Henrique Rosa edited this page Apr 13, 2016 · 3 revisions

Load Testing on Docker

I've been conducting load tests to distinguish performance between RestComm binary versus RestComm-Docker image. For this effect, I developed a RestComm application that performs a Gather and then Says the digit pressed by the caller. The call duration is 6 seconds.

I setup an EC2 m3.2xlarge instance with specifications as shown below. This instance type is preferred mainly because of the increased number of cores. They greatly contribute to better RestComm performance, since the Media Server allocates a number of threads proportional to the number of available cores.

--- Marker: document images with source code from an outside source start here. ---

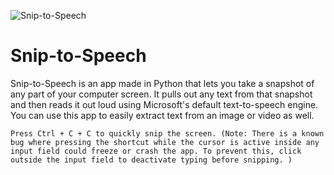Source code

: ![Snip-to-Speech](https://github.com/user-attachments/assets/c4d9a3f8-75c0-445a-833c-c263afcde37b)

# Snip-to-Speech
Snip-to-Speech is an app made in Python that lets you take a snapshot of any part of your computer screen. It pulls out any text from that snapshot and then reads it out loud using Microsoft's default text-to-speech engine. You can use this app to easily extract text from an image or video as well.

`Press Ctrl + C + C to quickly snip the screen. (Note: There is a known bug where pressing the shortcut while the cursor is active inside any input field could freeze or crash the app. To prevent this, click outside the input field to deactivate typing before snipping. )`
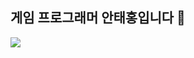 ## 게임 프로그래머 안태홍입니다 👋
<a href="https://github.com/devxb/gitanimals">
  <img src="https://render.gitanimals.org/farms/taehong99"/>
</a>

<!--
**taehong99/taehong99** is a ✨ _special_ ✨ repository because its `README.md` (this file) appears on your GitHub profile.

Here are some ideas to get you started:

- 🔭 I’m currently working on ...
- 🌱 I’m currently learning ...
- 👯 I’m looking to collaborate on ...
- 🤔 I’m looking for help with ...
- 💬 Ask me about ...
- 📫 How to reach me: ...
- 😄 Pronouns: ...
- ⚡ Fun fact: ...
-->
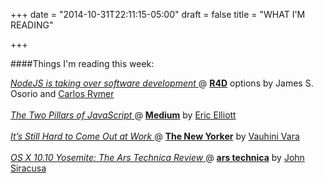 +++
date = "2014-10-31T22:11:15-05:00"
draft = false
title = "WHAT I'M READING"

+++

####Things I'm reading this week:

[ _NodeJS is taking over software development_ ](http://room4debate.com/debate/nodejs-is-taking-over-software-development) @ [**R4D**](http://room4debate.com) options by James S. Osorio and [Carlos Rymer](https://twitter.com/carlosrymer)
<br>
<br>
[ _The Two Pillars of JavaScript_ ](https://medium.com/javascript-scene/the-two-pillars-of-javascript-ee6f3281e7f3) @ [**Medium**](http://medium.com) by [Eric Elliott](http://ericleads.com/about/)
<br>
<br>
[ _It’s Still Hard to Come Out at Work_ ](http://www.newyorker.com/business/currency/still-hard-come-work) @ [**The New Yorker**](http://newyorker.com) by [Vauhini Vara](http://www.vauhinivara.com)
<br>
<br>
[ _OS X 10.10 Yosemite: The Ars Technica Review_ ](http://arstechnica.com/apple/2014/10/os-x-10-10/) @ [**ars technica**](http://arstechnica.com) by [John Siracusa](http://hypercritical.co/about/)
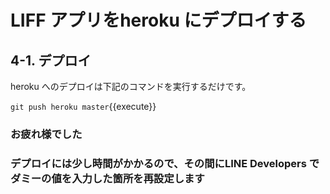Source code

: # LIFF アプリをheroku にデプロイする


## 4-1. デプロイ

heroku へのデプロイは下記のコマンドを実行するだけです。

`git push heroku master`{{execute}}


### お疲れ様でした
### デプロイには少し時間がかかるので、その間にLINE Developers でダミーの値を入力した箇所を再設定します
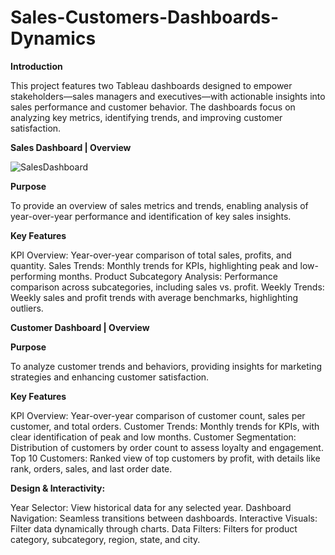 # Sales-Customers-Dashboards-Dynamics

**Introduction**

This project features two Tableau dashboards designed to empower stakeholders—sales managers and executives—with actionable insights into sales performance and customer behavior. The dashboards focus on analyzing key metrics, identifying trends, and improving customer satisfaction.

**Sales Dashboard | Overview**

![SalesDashboard](https://github.com/user-attachments/assets/1f1d8f29-ba51-420b-ac4d-e633a1ec30ee)


**Purpose** 

To provide an overview of sales metrics and trends, enabling analysis of year-over-year performance and identification of key sales insights.

**Key Features** 

KPI Overview: Year-over-year comparison of total sales, profits, and quantity.
Sales Trends: Monthly trends for KPIs, highlighting peak and low-performing months.
Product Subcategory Analysis: Performance comparison across subcategories, including sales vs. profit.
Weekly Trends: Weekly sales and profit trends with average benchmarks, highlighting outliers.


**Customer Dashboard | Overview**

**Purpose**

To analyze customer trends and behaviors, providing insights for marketing strategies and enhancing customer satisfaction.

**Key Features**

KPI Overview: Year-over-year comparison of customer count, sales per customer, and total orders.
Customer Trends: Monthly trends for KPIs, with clear identification of peak and low months.
Customer Segmentation: Distribution of customers by order count to assess loyalty and engagement.
Top 10 Customers: Ranked view of top customers by profit, with details like rank, orders, sales, and last order date.

**Design & Interactivity:**

Year Selector: View historical data for any selected year.
Dashboard Navigation: Seamless transitions between dashboards.
Interactive Visuals: Filter data dynamically through charts.
Data Filters: Filters for product category, subcategory, region, state, and city.
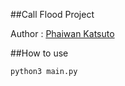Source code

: ##Call Flood Project

Author : [Phaiwan Katsuto](https://facebook.com/iboy.sloth)

##How to use

`python3 main.py`
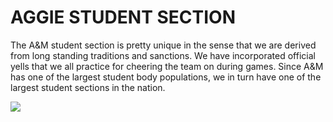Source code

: # AGGIE STUDENT SECTION
The A&M student section is pretty unique in the sense that we are derived from long standing traditions and sanctions.
We have incorporated official yells that we all practice for cheering the team on during games.
Since A&M has one of the largest student body populations, we in turn have one of the largest student sections in the nation.


![](https://en.wikipedia.org/wiki/Texas_A%26M_University_Corps_of_Cadets#/media/File:Corps_of_Cadets_in_Block_T_16_Nov_2019.jpg)
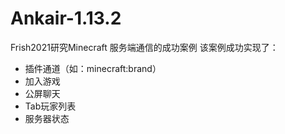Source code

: # Ankair-1.13.2

Frish2021研究Minecraft 服务端通信的成功案例
该案例成功实现了：
 - 插件通道（如：minecraft:brand）
 - 加入游戏
 - 公屏聊天
 - Tab玩家列表
 - 服务器状态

Model vCPU Mem (GiB) SSD Storage (GB)
m3.medium 1 3.75 1 x 4
m3.large 2 7.5 1 x 32
m3.xlarge 4 15 2 x 40
m3.2xlarge 8 30 2 x 80

Before running the tests, I configured RestComm as follows:

  • Set logging threshold to ERROR (both JBoss and AKKA)
  • Configure Media Server's resources pool ($MS_HOME/deploy/server-beans.xml) to accommodate load peaks by increasing the initial size of resources pools (endpoints, players, connections, etc).
  • Increase MGCP timeout on restcomm.xml to 1000ms (from 500).
  • Configure JVM for both RestComm and Media Server as

JAVA_OPTS="-Xms8g -Xmx8g -Xmn512m -XX:+CMSIncrementalPacing -XX:CMSIncrementalDutyCycle=100 -XX:CMSIncrementalDutyCycleMin=100 -XX:+UseConcMarkSweepGC -XX:+CMSIncrementalMode -XX:MaxPermSize=512m"

The list of results from the binary load tests is the following:

Concurrent Calls Call Rate (cps) Total Calls Successful Failed Comments
86 10 20000 20000 0
150 50 50000 50000 0
167 20 50000 50000 0
200 30 50000 50000 0
260 30 50000 49954 46 - 46 timeouts, because SIPp did not receive BYE
- logs in RestComm show SIP Servlet exception when sending BYE
- no errors in media server side
300 (peak 355) 30 100000 66744 18678 - Aborted test after 85422 calls
- After 50k calls, MGCP timeouts started to happen
- From that moment on, results got worse and CPU leak soon rendered MS unresponsive
250 50 44020 31824 12196 - mgcp timeouts
- no errors on MS log
- MS CPU leak (prevented test from continue running)

The best result I could obtain was 260 concurrent calls with a call rate of 30 calls per second. Although I've got 46 failures, these happened because RestComm was unable to send a BYE back to SIPp, which means that in practice the call was established successfully but only failed to hang up in elegant manner. Loads higher than this would start to generate MGCP timeouts from the Media Server, which would lead to a CPU leak that would soon enough degenerate the quality of the tests and ultimately leave the Media Server unresponsive.

Finally, I performed the same round of tests for the RestComm-Docker image, using similar configuration as described above. One detail worth mentioning is that Docker was operating in host mode (--net=host) instead of default bridge mode, because of well known performance issues. The highest load I could test that would result in a clean run was 60 concurrent calls with a call rate of 15 calls per second. Quite a performance hit.

Conclusions

My conclusion so far is that Docker is imposing a performance penalty on RestComm-Docker image. It might help to investigate well-known issues and bottlenecks inherent of Docker and what workarounds are currently adopted by community. For example, setting Docker container to run in host mode help to obtain better performance and reduces memory consumption compared to bridged mode. Also, it may be worth to investigate Docker performance using OverlayFS filesystem as described in here

On the other side, improving the responsiveness of the Media Server’s MGCP stack will help reducing the number of timeouts which will surely help prevent the CPU leak. That would surely translate in better test results and even allow to increase the call rates. Media Server issues to keep an eye on: #109, #58, #60, #92.